Baha ad-Din ibn Shaddad
Also known as Baha al-Din Yusuf ibn Rafi ibn Shaddad, Bohadinus

Saladin's intimate companion, qadi of his army from 1188, and author of the Sirat Salah ad-Din — the eyewitness biography written by the man who slept in the sultan's tent through the Third Crusade.
Baha ad-Din was born at Mosul in 1145, studied law at the Nizamiyya of Baghdad, and rose to a teaching chair in his home city before the king of Mosul sent him on embassy to Saladin in 1188. The sultan, who had read his earlier book on the religious obligation of jihad, recruited him on the spot as qadi al-askar — chief judge of the army — and from then until Saladin's death in 1193 the two men were rarely apart.
His Sirat Salah ad-Din, composed in the 1220s after long years as qadi of Aleppo, is the warmest of the medieval Arabic biographies of any sultan.
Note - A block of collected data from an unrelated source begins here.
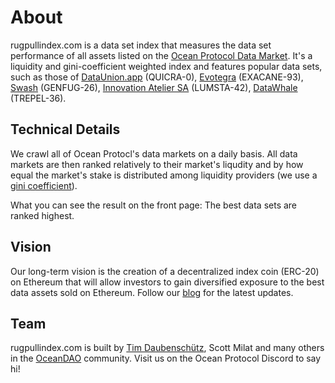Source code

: # About

rugpullindex.com is a data set index that measures the data set performance of
all assets listed on the [Ocean Protocol Data
Market](https://market.oceanprotocol.com). It's a liquidity and
gini-coefficient weighted index and features popular data sets, such as those
of [DataUnion.app](https://dataunion.app/) (QUICRA-0),
[Evotegra](https://www.evotegra.de) (EXACANE-93), [Swash](https://swashapp.io/)
(GENFUG-26), [Innovation Atelier SA](https://innovationatelier.com/)
(LUMSTA-42), [DataWhale](https://datawhale.online) (TREPEL-36).

## Technical Details

We crawl all of Ocean Protocl's data markets on a daily basis.  All data
markets are then ranked relatively to their market's liqudity and by how equal
the market's stake is distributed among liquidity providers (we use a [gini
coefficient](https://en.wikipedia.org/w/index.php?title=Gini_coefficient&oldid=985147212)).

What you can see the result on the front page: The best data sets are ranked
highest.

## Vision

Our long-term vision is the creation of a decentralized index coin (ERC-20) on
Ethereum that will allow investors to gain diversified exposure to the best
data assets sold on Ethereum. Follow our [blog](/blog) for the latest updates.

## Team

rugpullindex.com is built by [Tim Daubenschütz](https://timdaub.github.io),
Scott Milat and many others in the [OceanDAO](https://oceanprotocol.com/dao/)
community. Visit us on the Ocean Protocol Discord to say hi!
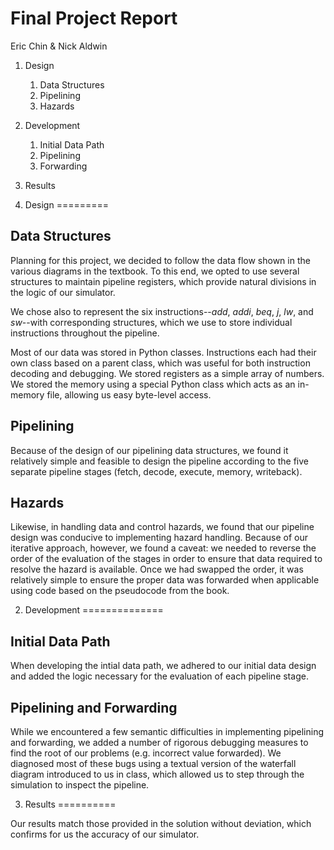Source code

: Final Project Report
====================

Eric Chin & Nick Aldwin

1. Design
    1. Data Structures
    2. Pipelining
    3. Hazards
2. Development
    1. Initial Data Path
    2. Pipelining
    3. Forwarding
3. Results


1. Design
=========

Data Structures
---------------

Planning for this project, we decided to follow the data flow shown in the
various diagrams in the textbook.  To this end, we opted to use several
structures to maintain pipeline registers, which provide natural divisions
in the logic of our simulator.

We chose also to represent the six instructions--_add_, _addi_, _beq_, _j_,
_lw_, and _sw_--with corresponding structures, which we use to store
individual instructions throughout the pipeline.

Most of our data was stored in Python classes.  Instructions each had their
own class based on a parent class, which was useful for both instruction
decoding and debugging.  We stored registers as a simple array of numbers.
We stored the memory using a special Python class which acts as an in-memory
file, allowing us easy byte-level access.


Pipelining
----------

Because of the design of our pipelining data structures, we found it
relatively simple and feasible to design the pipeline according to the
five separate pipeline stages (fetch, decode, execute, memory, writeback).


Hazards
-------

Likewise, in handling data and control hazards, we found that our pipeline
design was conducive to implementing hazard handling.  Because of our
iterative approach, however, we found a caveat: we needed to reverse the
order of the evaluation of the stages in order to ensure that data required
to resolve the hazard is available.  Once we had swapped the order, it was
relatively simple to ensure the proper data was forwarded when applicable
using code based on the pseudocode from the book.



2. Development
==============

Initial Data Path
-----------------

When developing the intial data path, we adhered to our initial data design
and added the logic necessary for the evaluation of each pipeline stage.


Pipelining and Forwarding
-------------------------

While we encountered a few semantic difficulties in implementing pipelining
and forwarding, we added a number of rigorous debugging measures to find
the root of our problems (e.g. incorrect value forwarded).  We diagnosed
most of these bugs using a textual version of the waterfall diagram
introduced to us in class, which allowed us to step through the simulation
to inspect the pipeline. 


3. Results
==========

Our results match those provided in the solution without deviation, which 
confirms for us the accuracy of our simulator.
It records the Battle of Hattin, the long siege of Acre, and the negotiations of the Treaty of Jaffa with Richard the Lionheart from inside the command tent, with affectionate close-up details: Saladin praying through the small hours in the saddle, weeping at news of his lieutenants' deaths, refusing to retire to comfort while his men suffered in the lines.
The book is partisan — its purpose is praise — but Baha ad-Din was a sharp lawyer and his testimony on dates, troop movements, and the texts of letters has stood up to seven centuries of cross-checking. His memoir is read alongside Imad ad-Din's Fath al-Qussi as the foundation pair of Muslim sources for Saladin's reign.